Ondertussen is het eind maart 2016 en mam heeft nog steeds moeite met de begeleiding van de thuiszorg. Met de twee meiden die er als eerste bij waren klikt het inmiddels goed, maar met de andere twee voor geen meter. Ook bij de dagbesteding gaat het wisselend, soms goed, soms niet. Ik weet me af en toe geen raad met de situatie.
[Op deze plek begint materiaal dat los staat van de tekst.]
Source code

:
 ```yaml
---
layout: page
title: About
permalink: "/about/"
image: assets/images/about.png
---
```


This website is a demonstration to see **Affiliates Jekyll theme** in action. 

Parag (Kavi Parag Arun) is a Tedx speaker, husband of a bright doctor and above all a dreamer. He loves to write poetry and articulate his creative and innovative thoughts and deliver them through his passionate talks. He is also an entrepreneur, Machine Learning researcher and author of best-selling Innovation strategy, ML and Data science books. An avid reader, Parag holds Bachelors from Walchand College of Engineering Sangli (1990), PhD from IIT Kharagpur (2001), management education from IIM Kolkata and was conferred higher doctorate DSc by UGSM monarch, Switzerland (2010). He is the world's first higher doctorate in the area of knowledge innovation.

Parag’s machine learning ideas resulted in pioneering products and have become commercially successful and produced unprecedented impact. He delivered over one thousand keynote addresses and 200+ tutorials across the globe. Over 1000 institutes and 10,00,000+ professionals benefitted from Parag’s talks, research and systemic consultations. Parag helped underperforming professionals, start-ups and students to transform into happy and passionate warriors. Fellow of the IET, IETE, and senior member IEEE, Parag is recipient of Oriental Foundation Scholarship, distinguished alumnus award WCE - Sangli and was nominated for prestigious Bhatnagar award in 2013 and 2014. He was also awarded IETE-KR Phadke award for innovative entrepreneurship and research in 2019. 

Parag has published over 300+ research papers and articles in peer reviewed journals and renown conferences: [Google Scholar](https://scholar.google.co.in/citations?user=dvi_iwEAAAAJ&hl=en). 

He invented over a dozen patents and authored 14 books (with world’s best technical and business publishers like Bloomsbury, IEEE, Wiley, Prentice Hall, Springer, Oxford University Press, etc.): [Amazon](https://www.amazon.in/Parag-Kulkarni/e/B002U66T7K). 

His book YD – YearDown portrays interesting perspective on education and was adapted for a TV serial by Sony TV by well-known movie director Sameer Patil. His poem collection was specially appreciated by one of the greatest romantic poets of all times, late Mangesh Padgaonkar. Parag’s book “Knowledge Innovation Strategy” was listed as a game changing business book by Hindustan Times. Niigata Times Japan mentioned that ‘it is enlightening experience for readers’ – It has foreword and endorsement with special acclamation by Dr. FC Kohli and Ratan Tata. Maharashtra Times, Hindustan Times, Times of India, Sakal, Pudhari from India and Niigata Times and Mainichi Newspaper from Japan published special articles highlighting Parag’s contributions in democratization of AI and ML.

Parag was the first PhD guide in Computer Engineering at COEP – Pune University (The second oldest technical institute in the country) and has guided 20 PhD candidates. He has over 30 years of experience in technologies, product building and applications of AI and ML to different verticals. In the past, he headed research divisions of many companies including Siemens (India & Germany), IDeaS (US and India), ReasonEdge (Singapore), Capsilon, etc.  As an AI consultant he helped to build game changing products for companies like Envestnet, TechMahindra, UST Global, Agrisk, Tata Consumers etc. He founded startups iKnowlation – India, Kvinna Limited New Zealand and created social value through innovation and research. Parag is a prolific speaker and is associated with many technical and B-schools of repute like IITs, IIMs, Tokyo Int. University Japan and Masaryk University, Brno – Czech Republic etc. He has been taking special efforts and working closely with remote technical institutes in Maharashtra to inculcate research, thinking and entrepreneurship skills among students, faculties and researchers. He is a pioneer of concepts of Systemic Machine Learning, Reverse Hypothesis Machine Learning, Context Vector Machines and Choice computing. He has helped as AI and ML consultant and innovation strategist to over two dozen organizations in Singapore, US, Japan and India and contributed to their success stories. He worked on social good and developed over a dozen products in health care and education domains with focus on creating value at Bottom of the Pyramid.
Ik heb met de dagbesteding besproken dat mama 2x per week een halve dag komt. Een hele dag is te lang, ze ontspant er niet en wordt erg emotioneel door de vermoeidheid. Ze huilt dan veel. De halve dagen gaan redelijk. ’s Morgens is er iemand van de thuiszorg die helpt met het ontbijt en wacht tot mam wordt opgehaald. ’s Middags haalt iemand van de thuiszorg mam weer op, want bij een halve dag is er geen vervoer terug. Op deze manier vullen we toch 2 hele dagen voor mama. Ook al blijft het enorm puzzelen met alle uren die er in een dag overblijven. Mam is doorgaans moe als ze wordt opgehaald, in een groep vreemde mensen kost haar erg veel moeite.
Chagrijnig
Op de momenten dat de thuiszorg er is, wisselt er veel qua aanwezigheid van begeleiding. De meiden kunnen vaak niet een hele middag, dit past niet in hun rooster. Met een van de dames klikt het helemaal niet, als zij komt doet mam steevast de deur weer dicht. Ze wil dan niets, loopt de hele tijd te chagrijnen. Gooit het eten weg dat voor haar wordt gemaakt. Ik vind dit supermoeilijk om te horen, want ik heb geen alternatief. Wanneer ik dit met mijn moeder bespreek, zie ik dat ze zich echt ongemakkelijk voelt over de thuiszorg. Ze wil zo graag zelfstandig zijn. Ik leg haar uit, dat het niet anders kan. Dat ik ook naar mijn werk moet, terwijl zij niet alleen wil zijn. Dat die dames voor háár er zijn, niet voor zichzelf. Dat ze echt wat liever moet doen, anders komen ze straks niet meer. Mam moppert wat voor zich uit.
Autoritair
Ook als ik het met mam over de dagbesteding heb, zegt ze altijd dat ze niet wil. En ook in deze gesprekken stel ik me autoritair op. Ik antwoord dan dat ik ook wel eens geen zin heb om naar mijn werk te gaan, maar dat ik dan toch moet. Dat dit geen reden is om thuis te blijven, omdat we thuis voor haar geen begeleiding hebben. Dat ze na de lunch weer naar huis mag. Ze sputtert dan niet tegen.
Als ik op een middag degene ben, die mijn moeder na een halve dag ophaalt bij de dagopvang, staat mijn moeder huilend bij de deur op me te wachten. Ze is diep verdrietig. Het lukte blijkbaar vandaag allemaal niet in de groep. Als ze me ziet, wil ze direct weg. Ik slik de brok in mijn keel weg. We stappen snel in de auto. Ik stel haar gerust, de rest van de dag is ze bij mij. Ze ontspant wat.
Als ik ’s avonds naar huis rijd, kan ik mezelf wel voor mijn kop slaan. Waarom doe ik mijn moeder zoveel verdriet aan? Waarom kan het allemaal niet wat makkelijker zijn?
Lieve Eva, dit moet een vreselijk moment zijn geweest. Waarschijnlijk een van vele vervelende momenten waar je al gaandeweg en nog steeds mee om moet gaan. Veel lof over hoe jullie / jij alles regelen.